(EXERCISE DESCRIPTION) Where the records below reach the line containing "为了了解整个故事，您必须考虑更广泛的时间范围。这就是模式的作用所在。", start transcribing, and end with the line containing "通过查看尽可能多的相关数据点", exactly and with nothing else added.

(ENTRIES PROVIDED)
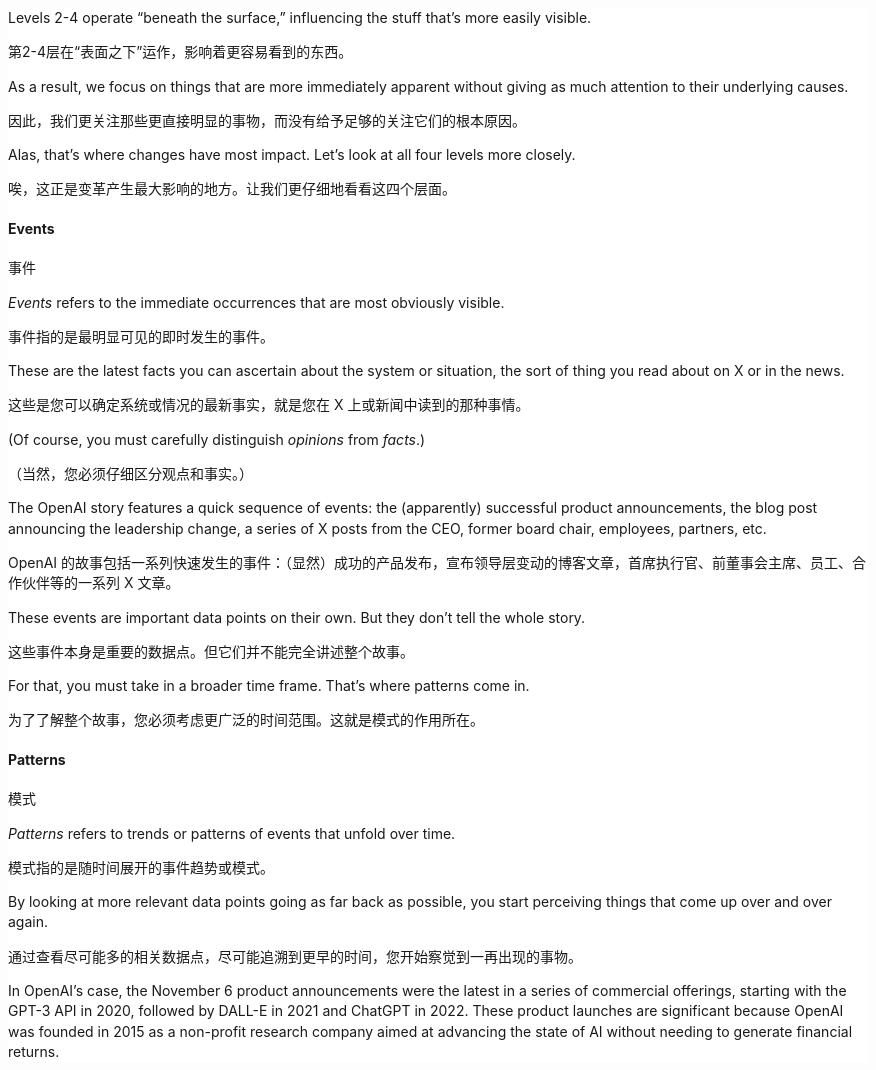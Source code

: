 Levels 2-4 operate “beneath the surface,” influencing the stuff that’s more easily visible.  

第2-4层在“表面之下”运作，影响着更容易看到的东西。  

As a result, we focus on things that are more immediately apparent without giving as much attention to their underlying causes.  

因此，我们更关注那些更直接明显的事物，而没有给予足够的关注它们的根本原因。  

Alas, that’s where changes have most impact. Let’s look at all four levels more closely.  

唉，这正是变革产生最大影响的地方。让我们更仔细地看看这四个层面。

#### Events  

事件

_Events_ refers to the immediate occurrences that are most obviously visible.  

事件指的是最明显可见的即时发生的事件。  

These are the latest facts you can ascertain about the system or situation, the sort of thing you read about on X or in the news.  

这些是您可以确定系统或情况的最新事实，就是您在 X 上或新闻中读到的那种事情。  

(Of course, you must carefully distinguish _opinions_ from _facts_.)  

（当然，您必须仔细区分观点和事实。）

The OpenAI story features a quick sequence of events: the (apparently) successful product announcements, the blog post announcing the leadership change, a series of X posts from the CEO, former board chair, employees, partners, etc.  

OpenAI 的故事包括一系列快速发生的事件：（显然）成功的产品发布，宣布领导层变动的博客文章，首席执行官、前董事会主席、员工、合作伙伴等的一系列 X 文章。

These events are important data points on their own. But they don’t tell the whole story.  

这些事件本身是重要的数据点。但它们并不能完全讲述整个故事。  

For that, you must take in a broader time frame. That’s where patterns come in.  

为了了解整个故事，您必须考虑更广泛的时间范围。这就是模式的作用所在。

#### Patterns  

模式

_Patterns_ refers to trends or patterns of events that unfold over time.  

模式指的是随时间展开的事件趋势或模式。  

By looking at more relevant data points going as far back as possible, you start perceiving things that come up over and over again.  

通过查看尽可能多的相关数据点，尽可能追溯到更早的时间，您开始察觉到一再出现的事物。

In OpenAI’s case, the November 6 product announcements were the latest in a series of commercial offerings, starting with the GPT-3 API in 2020, followed by DALL-E in 2021 and ChatGPT in 2022. These product launches are significant because OpenAI was founded in 2015 as a non-profit research company aimed at advancing the state of AI without needing to generate financial returns.  
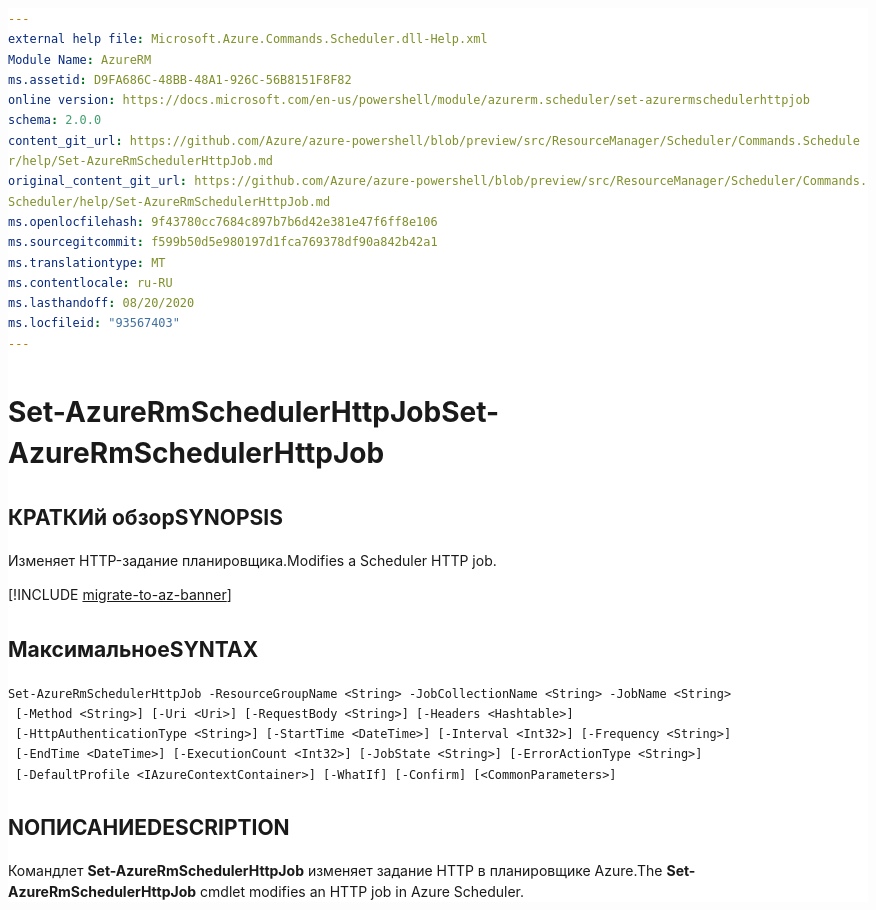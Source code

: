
 ```yaml
---
external help file: Microsoft.Azure.Commands.Scheduler.dll-Help.xml
Module Name: AzureRM
ms.assetid: D9FA686C-48BB-48A1-926C-56B8151F8F82
online version: https://docs.microsoft.com/en-us/powershell/module/azurerm.scheduler/set-azurermschedulerhttpjob
schema: 2.0.0
content_git_url: https://github.com/Azure/azure-powershell/blob/preview/src/ResourceManager/Scheduler/Commands.Scheduler/help/Set-AzureRmSchedulerHttpJob.md
original_content_git_url: https://github.com/Azure/azure-powershell/blob/preview/src/ResourceManager/Scheduler/Commands.Scheduler/help/Set-AzureRmSchedulerHttpJob.md
ms.openlocfilehash: 9f43780cc7684c897b7b6d42e381e47f6ff8e106
ms.sourcegitcommit: f599b50d5e980197d1fca769378df90a842b42a1
ms.translationtype: MT
ms.contentlocale: ru-RU
ms.lasthandoff: 08/20/2020
ms.locfileid: "93567403"
---
```

# <span data-ttu-id="25ccb-101">Set-AzureRmSchedulerHttpJob</span><span class="sxs-lookup"><span data-stu-id="25ccb-101">Set-AzureRmSchedulerHttpJob</span></span>

## <span data-ttu-id="25ccb-102">КРАТКИй обзор</span><span class="sxs-lookup"><span data-stu-id="25ccb-102">SYNOPSIS</span></span>
<span data-ttu-id="25ccb-103">Изменяет HTTP-задание планировщика.</span><span class="sxs-lookup"><span data-stu-id="25ccb-103">Modifies a Scheduler HTTP job.</span></span>

[!INCLUDE [migrate-to-az-banner](../../includes/migrate-to-az-banner.md)]

## <span data-ttu-id="25ccb-104">Максимальное</span><span class="sxs-lookup"><span data-stu-id="25ccb-104">SYNTAX</span></span>

```
Set-AzureRmSchedulerHttpJob -ResourceGroupName <String> -JobCollectionName <String> -JobName <String>
 [-Method <String>] [-Uri <Uri>] [-RequestBody <String>] [-Headers <Hashtable>]
 [-HttpAuthenticationType <String>] [-StartTime <DateTime>] [-Interval <Int32>] [-Frequency <String>]
 [-EndTime <DateTime>] [-ExecutionCount <Int32>] [-JobState <String>] [-ErrorActionType <String>]
 [-DefaultProfile <IAzureContextContainer>] [-WhatIf] [-Confirm] [<CommonParameters>]
```

## <span data-ttu-id="25ccb-105">NОПИСАНИЕ</span><span class="sxs-lookup"><span data-stu-id="25ccb-105">DESCRIPTION</span></span>
<span data-ttu-id="25ccb-106">Командлет **Set-AzureRmSchedulerHttpJob** изменяет задание HTTP в планировщике Azure.</span><span class="sxs-lookup"><span data-stu-id="25ccb-106">The **Set-AzureRmSchedulerHttpJob** cmdlet modifies an HTTP job in Azure Scheduler.</span></span>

(WRITTEN ANSWER)
为了了解整个故事，您必须考虑更广泛的时间范围。这就是模式的作用所在。

#### Patterns  

模式

_Patterns_ refers to trends or patterns of events that unfold over time.  

模式指的是随时间展开的事件趋势或模式。  

By looking at more relevant data points going as far back as possible, you start perceiving things that come up over and over again.  

通过查看尽可能多的相关数据点，尽可能追溯到更早的时间，您开始察觉到一再出现的事物。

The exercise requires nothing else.